Daß das Erfülltsein mit dem Heiligen Geist nicht gleichbedeutend ist mit Wiedergeborensein, geht unter anderem aus dem Epheserbrief aufs deutlichste hervor. Dort ist von den Ephesern gesagt, daß sie durch den Geist Gottes wiedergeboren und versiegelt worden seien, und doch wird gerade ihnen der göttliche Befehl erteilt, sich mit dem Geist Gottes erfüllen zu lassen. Aber man hört diese Botschaft und glaubt sie nicht, oder man achtet sie nicht. Man hat sich eben zu sehr daran gewöhnt, christliche Fertigkeit und Gewandtheit oder auch christliches Wissen, Beredsamkeit und Sitte an Stelle der Ausrüstung mit Kraft und Leben von oben zu setzen. Und doch ist diese Kraft unentbehrlich, wenn man wirklich ein Zeugnis für die Erlösung in Christus sein will. Es ist schon ein Großes, wenn jemand dies erkennt und danach trachtet. Leider aber geschieht es nicht selten, daß gerade in den Kreisen der Frommen dieses Trachten als Unnüchternheit gebrandmarkt wird, und so geben viele, welche einen kurzen Anlauf gemacht haben, wenn sie nicht sofort den Erfolg sehen, das Trachten danach wieder auf und begnügen sich mit ihrem alten Zukurzkommen, mit einem Leben, das kein wirkliches Zeugnis für die herrliche Erlösung ist.
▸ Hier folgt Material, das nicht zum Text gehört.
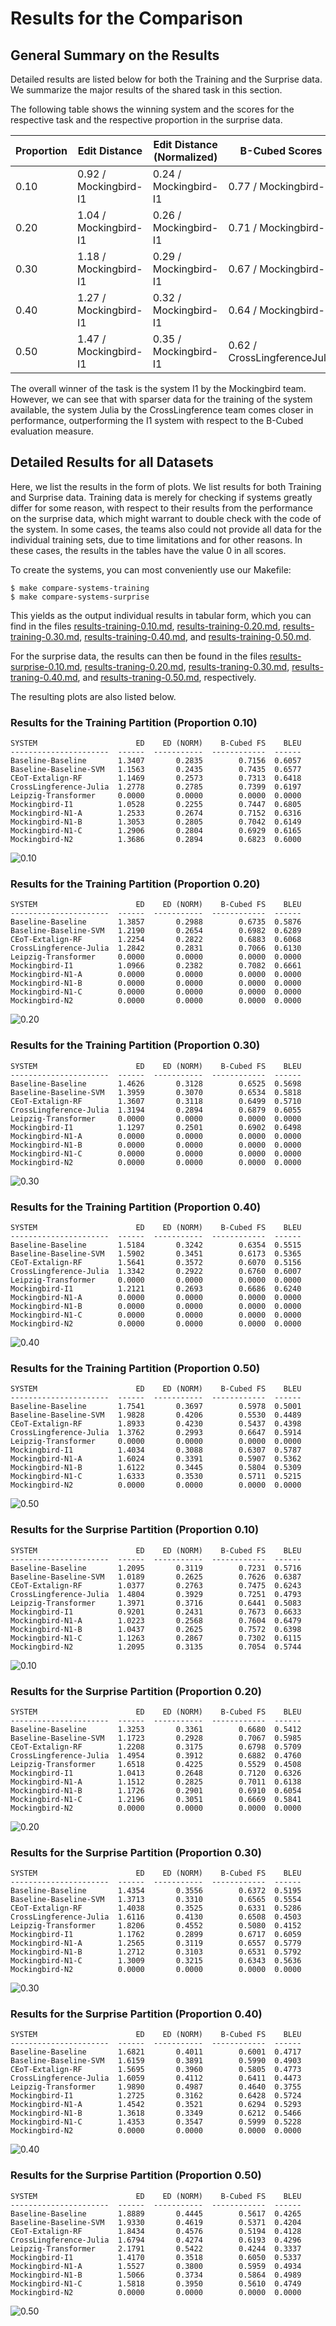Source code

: # Results for the Comparison

## General Summary on the Results

Detailed results are listed below for both the Training and the Surprise data. We summarize the major results of the shared task in this section.

The following table shows the winning system and the scores for the respective task and the respective proportion in the surprise data.

Proportion | Edit Distance | Edit Distance (Normalized) | B-Cubed Scores | BLEU Scores
--- | --- | --- | --- | ---
0.10 |  0.92 / Mockingbird-I1 | 0.24 / Mockingbird-I1 | 0.77 / Mockingbird-I1 | 0.66 / Mockingbird-I1 
0.20 | 1.04 / Mockingbird-I1 | 0.26 / Mockingbird-I1 | 0.71 / Mockingbird-I1 | 0.63 / Mockingbird-I1
0.30 | 1.18 / Mockingbird-I1 | 0.29 / Mockingbird-I1 | 0.67 / Mockingbird-I1 | 0.61 / Mockingbird-I1
0.40 | 1.27 / Mockingbird-I1 | 0.32 / Mockingbird-I1 | 0.64 / Mockingbird-I1 | 0.57 / Mockingbird-I1
0.50 | 1.47 / Mockingbird-I1 | 0.35 / Mockingbird-I1 | 0.62 / CrossLingferenceJulia | 0.53 / Mockingbird-I1

The overall winner of the task is the system I1 by the Mockingbird team. However, we can see that with sparser data for the training of the system available, the system Julia by the CrossLingference team comes closer in performance, outperforming the I1 system with respect to the B-Cubed evaluation measure.

## Detailed Results for all Datasets

Here, we list the results in the form of plots.
We list results for both Training and Surprise data. Training data is merely for checking if systems greatly differ for some reason, with respect to their results from the performance on the surprise data, which might warrant to double check with the code of the system. In some cases, the teams also could not provide all data for the individual training sets, due to time limitations and for other reasons. In these cases, the results in the tables have the value 0 in all scores.

To create the systems, you can most conveniently use our Makefile:

```
$ make compare-systems-training
$ make compare-systems-surprise
```

This yields as the output individual results in tabular form, which you can find in the files [results-training-0.10.md](results-training-0.10.md), 
[results-training-0.20.md](results-training-0.20.md),
[results-training-0.30.md](results-training-0.30.md),
[results-training-0.40.md](results-training-0.40.md), and
[results-training-0.50.md](results-training-0.50.md).

For the surprise data, the results can then be found in the files [results-surprise-0.10.md](results-surprise-0.10.md), 
[results-traning-0.20.md](results-surprise-0.20.md),
[results-traning-0.30.md](results-surprise-0.30.md),
[results-traning-0.40.md](results-surprise-0.40.md), and
[results-traning-0.50.md](results-surprise-0.50.md), respectively.

The resulting plots are also listed below.

### Results for the Training Partition (Proportion 0.10)

```
SYSTEM                      ED    ED (NORM)    B-Cubed FS    BLEU
----------------------  ------  -----------  ------------  ------
Baseline-Baseline       1.3407       0.2835        0.7156  0.6057
Baseline-Baseline-SVM   1.1563       0.2435        0.7435  0.6577
CEoT-Extalign-RF        1.1469       0.2573        0.7313  0.6418
CrossLingference-Julia  1.2778       0.2785        0.7399  0.6197
Leipzig-Transformer     0.0000       0.0000        0.0000  0.0000
Mockingbird-I1          1.0528       0.2255        0.7447  0.6805
Mockingbird-N1-A        1.2533       0.2674        0.7152  0.6316
Mockingbird-N1-B        1.3053       0.2805        0.7042  0.6149
Mockingbird-N1-C        1.2906       0.2804        0.6929  0.6165
Mockingbird-N2          1.3686       0.2894        0.6823  0.6000
```

![0.10](training-0.10.png)

### Results for the Training Partition (Proportion 0.20)

```
SYSTEM                      ED    ED (NORM)    B-Cubed FS    BLEU
----------------------  ------  -----------  ------------  ------
Baseline-Baseline       1.3857       0.2988        0.6735  0.5876
Baseline-Baseline-SVM   1.2190       0.2654        0.6982  0.6289
CEoT-Extalign-RF        1.2254       0.2822        0.6883  0.6068
CrossLingference-Julia  1.2842       0.2831        0.7066  0.6130
Leipzig-Transformer     0.0000       0.0000        0.0000  0.0000
Mockingbird-I1          1.0966       0.2382        0.7082  0.6661
Mockingbird-N1-A        0.0000       0.0000        0.0000  0.0000
Mockingbird-N1-B        0.0000       0.0000        0.0000  0.0000
Mockingbird-N1-C        0.0000       0.0000        0.0000  0.0000
Mockingbird-N2          0.0000       0.0000        0.0000  0.0000
```

![0.20](training-0.20.png)

### Results for the Training Partition (Proportion 0.30)

```
SYSTEM                      ED    ED (NORM)    B-Cubed FS    BLEU
----------------------  ------  -----------  ------------  ------
Baseline-Baseline       1.4626       0.3128        0.6525  0.5698
Baseline-Baseline-SVM   1.3959       0.3070        0.6534  0.5818
CEoT-Extalign-RF        1.3607       0.3118        0.6499  0.5710
CrossLingference-Julia  1.3194       0.2894        0.6879  0.6055
Leipzig-Transformer     0.0000       0.0000        0.0000  0.0000
Mockingbird-I1          1.1297       0.2501        0.6902  0.6498
Mockingbird-N1-A        0.0000       0.0000        0.0000  0.0000
Mockingbird-N1-B        0.0000       0.0000        0.0000  0.0000
Mockingbird-N1-C        0.0000       0.0000        0.0000  0.0000
Mockingbird-N2          0.0000       0.0000        0.0000  0.0000
```

![0.30](training-0.30.png)

### Results for the Training Partition (Proportion 0.40)

```
SYSTEM                      ED    ED (NORM)    B-Cubed FS    BLEU
----------------------  ------  -----------  ------------  ------
Baseline-Baseline       1.5184       0.3242        0.6354  0.5515
Baseline-Baseline-SVM   1.5902       0.3451        0.6173  0.5365
CEoT-Extalign-RF        1.5641       0.3572        0.6070  0.5156
CrossLingference-Julia  1.3342       0.2922        0.6760  0.6007
Leipzig-Transformer     0.0000       0.0000        0.0000  0.0000
Mockingbird-I1          1.2121       0.2693        0.6686  0.6240
Mockingbird-N1-A        0.0000       0.0000        0.0000  0.0000
Mockingbird-N1-B        0.0000       0.0000        0.0000  0.0000
Mockingbird-N1-C        0.0000       0.0000        0.0000  0.0000
Mockingbird-N2          0.0000       0.0000        0.0000  0.0000
```

![0.40](training-0.40.png)

### Results for the Training Partition (Proportion 0.50)

```
SYSTEM                      ED    ED (NORM)    B-Cubed FS    BLEU
----------------------  ------  -----------  ------------  ------
Baseline-Baseline       1.7541       0.3697        0.5978  0.5001
Baseline-Baseline-SVM   1.9828       0.4206        0.5530  0.4489
CEoT-Extalign-RF        1.8933       0.4230        0.5437  0.4398
CrossLingference-Julia  1.3762       0.2993        0.6647  0.5914
Leipzig-Transformer     0.0000       0.0000        0.0000  0.0000
Mockingbird-I1          1.4034       0.3088        0.6307  0.5787
Mockingbird-N1-A        1.6024       0.3391        0.5907  0.5362
Mockingbird-N1-B        1.6122       0.3445        0.5804  0.5309
Mockingbird-N1-C        1.6333       0.3530        0.5711  0.5215
Mockingbird-N2          0.0000       0.0000        0.0000  0.0000
```

![0.50](training-0.50.png)

### Results for the Surprise Partition (Proportion 0.10)

```
SYSTEM                      ED    ED (NORM)    B-Cubed FS    BLEU
----------------------  ------  -----------  ------------  ------
Baseline-Baseline       1.2095       0.3119        0.7231  0.5716
Baseline-Baseline-SVM   1.0189       0.2625        0.7626  0.6387
CEoT-Extalign-RF        1.0377       0.2763        0.7475  0.6243
CrossLingference-Julia  1.4804       0.3929        0.7251  0.4793
Leipzig-Transformer     1.3971       0.3716        0.6441  0.5083
Mockingbird-I1          0.9201       0.2431        0.7673  0.6633
Mockingbird-N1-A        1.0223       0.2568        0.7604  0.6479
Mockingbird-N1-B        1.0437       0.2625        0.7572  0.6398
Mockingbird-N1-C        1.1263       0.2867        0.7302  0.6115
Mockingbird-N2          1.2095       0.3135        0.7054  0.5744

```

![0.10](surprise-0.10.png)

### Results for the Surprise Partition (Proportion 0.20)

```
SYSTEM                      ED    ED (NORM)    B-Cubed FS    BLEU
----------------------  ------  -----------  ------------  ------
Baseline-Baseline       1.3253       0.3361        0.6680  0.5412
Baseline-Baseline-SVM   1.1723       0.2928        0.7067  0.5985
CEoT-Extalign-RF        1.2208       0.3175        0.6798  0.5709
CrossLingference-Julia  1.4954       0.3912        0.6882  0.4760
Leipzig-Transformer     1.6518       0.4225        0.5529  0.4508
Mockingbird-I1          1.0413       0.2648        0.7120  0.6326
Mockingbird-N1-A        1.1512       0.2825        0.7011  0.6138
Mockingbird-N1-B        1.1726       0.2901        0.6910  0.6054
Mockingbird-N1-C        1.2196       0.3051        0.6669  0.5841
Mockingbird-N2          0.0000       0.0000        0.0000  0.0000
```

![0.20](surprise-0.20.png)

### Results for the Surprise Partition (Proportion 0.30)

```
SYSTEM                      ED    ED (NORM)    B-Cubed FS    BLEU
----------------------  ------  -----------  ------------  ------
Baseline-Baseline       1.4354       0.3556        0.6372  0.5195
Baseline-Baseline-SVM   1.3713       0.3310        0.6565  0.5554
CEoT-Extalign-RF        1.4038       0.3525        0.6331  0.5286
CrossLingference-Julia  1.6116       0.4130        0.6508  0.4503
Leipzig-Transformer     1.8206       0.4552        0.5080  0.4152
Mockingbird-I1          1.1762       0.2899        0.6717  0.6059
Mockingbird-N1-A        1.2565       0.3119        0.6557  0.5779
Mockingbird-N1-B        1.2712       0.3103        0.6531  0.5792
Mockingbird-N1-C        1.3009       0.3215        0.6343  0.5636
Mockingbird-N2          0.0000       0.0000        0.0000  0.0000
```
![0.30](surprise-0.30.png)

### Results for the Surprise Partition (Proportion 0.40)

```
SYSTEM                      ED    ED (NORM)    B-Cubed FS    BLEU
----------------------  ------  -----------  ------------  ------
Baseline-Baseline       1.6821       0.4011        0.6001  0.4717
Baseline-Baseline-SVM   1.6159       0.3891        0.5990  0.4903
CEoT-Extalign-RF        1.5695       0.3960        0.5805  0.4773
CrossLingference-Julia  1.6059       0.4112        0.6411  0.4473
Leipzig-Transformer     1.9890       0.4987        0.4640  0.3755
Mockingbird-I1          1.2725       0.3162        0.6428  0.5724
Mockingbird-N1-A        1.4542       0.3521        0.6294  0.5293
Mockingbird-N1-B        1.3618       0.3349        0.6212  0.5466
Mockingbird-N1-C        1.4353       0.3547        0.5999  0.5228
Mockingbird-N2          0.0000       0.0000        0.0000  0.0000
```

![0.40](surprise-0.40.png)

### Results for the Surprise Partition (Proportion 0.50)

```
SYSTEM                      ED    ED (NORM)    B-Cubed FS    BLEU
----------------------  ------  -----------  ------------  ------
Baseline-Baseline       1.8889       0.4445        0.5617  0.4265
Baseline-Baseline-SVM   1.9330       0.4619        0.5371  0.4204
CEoT-Extalign-RF        1.8434       0.4576        0.5194  0.4128
CrossLingference-Julia  1.6794       0.4274        0.6193  0.4296
Leipzig-Transformer     2.1791       0.5422        0.4244  0.3337
Mockingbird-I1          1.4170       0.3518        0.6050  0.5337
Mockingbird-N1-A        1.5527       0.3800        0.5959  0.4934
Mockingbird-N1-B        1.5066       0.3734        0.5864  0.4989
Mockingbird-N1-C        1.5818       0.3950        0.5610  0.4749
Mockingbird-N2          0.0000       0.0000        0.0000  0.0000
```

![0.50](surprise-0.50.png)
Vom Geist erfüllt sein bedeutet: einen das Herz ausfüllenden, allezeit gegenwärtigen, allgenugsamen, lebendigen und herrlichen Erlöser haben, wodurch das Fragen und Suchen des Menschenherzens nach Hilfe oder Trost wirklich zur Ruhe kommt. Durch den Geist Gottes weiß das Herz nun, mit wem es jeden Augenblick rechnen darf. Jesus lebt, Jesus wirkt jetzt jeden Augenblick in uns zu unserem Heil. Er gibt das Wollen und Vollbringen. Das erkennt man aber nur durch das Licht des unser Herz erfüllenden Heiligen Geistes. Ebenso weiß das Herz jetzt auch, daß es mit seinen eigenen Kräften und Entschlüssen, mit seiner eigenen Weisheit und seinem Können, mit seinen eigenen Plänen, Wünschen und Zielen nicht mehr rechnen darf noch muß. Das eigene Leben ist ans Kreuz gebracht, und Christus hat den Thron des Herzens eingenommen, und in der Stille des Heiligtums, wozu jetzt das Herz geworden ist, empfängt der Mensch die Weisungen und Mahnungen, die Anstöße und Kräfte zum Handeln. Es findet fortan ein wunderbarer Austausch statt: man gibt das Eigene dem Herrn, und er gibt uns dafür das Seine; es ist ein Bitten und Nehmen und Danken. Wie das Eisen vom Feuer durchglüht wird und wie es seine Kälte, Dunkelheit und Sprödigkeit durch des Feuers Hitze, Licht und Beweglichkeit verliert, so ist der, welcher von dem erfüllt wird, von dem gesagt ist, daß er mit Feuer tauft. Da schmelzen auch die Ketten der Sünden, die Stricke der Weltlust werden versengt, und statt dessen erfüllt selige Lust an dem herrlichen Heiland und heilige Ehrfurcht vor dem lebendigen Gott das Herz, ein „Beugen ohn' Aufhören“, heiliges Liebesfeuer, reines Leuchten und rückhaltlose Gefügigkeit gegen den Herrn teilen sich der Seele mit, und die Selbstsucht hat der selbstlosen Liebe Platz gemacht. Wie die Rebe von ihrem Fuß im Weinstock an bis in ihre Zweige, Blätter und Früchte vom Saft des Weinstocks erfüllt ist, so wird Jesus, die stets fließende Lebensquelle, der Antrieb zum Denken, Reden und Handeln, und statt der Werke des Fleisches wird die Frucht des Geistes offenbar im Leben seiner Gesalbten. Je stiller, je mehr hingegeben und je kindlicher der Mensch durch diese von dem Heiligen Geist verklärte Gegenwart seines Herrn wird, desto mehr können sich göttliche Kräfte äußern und auswirken im Leben und Dienst zur Ehre des Erlösers. Herrliche Früchte im eigenen Leben und auch im Leben anderer sind dann die Folge davon.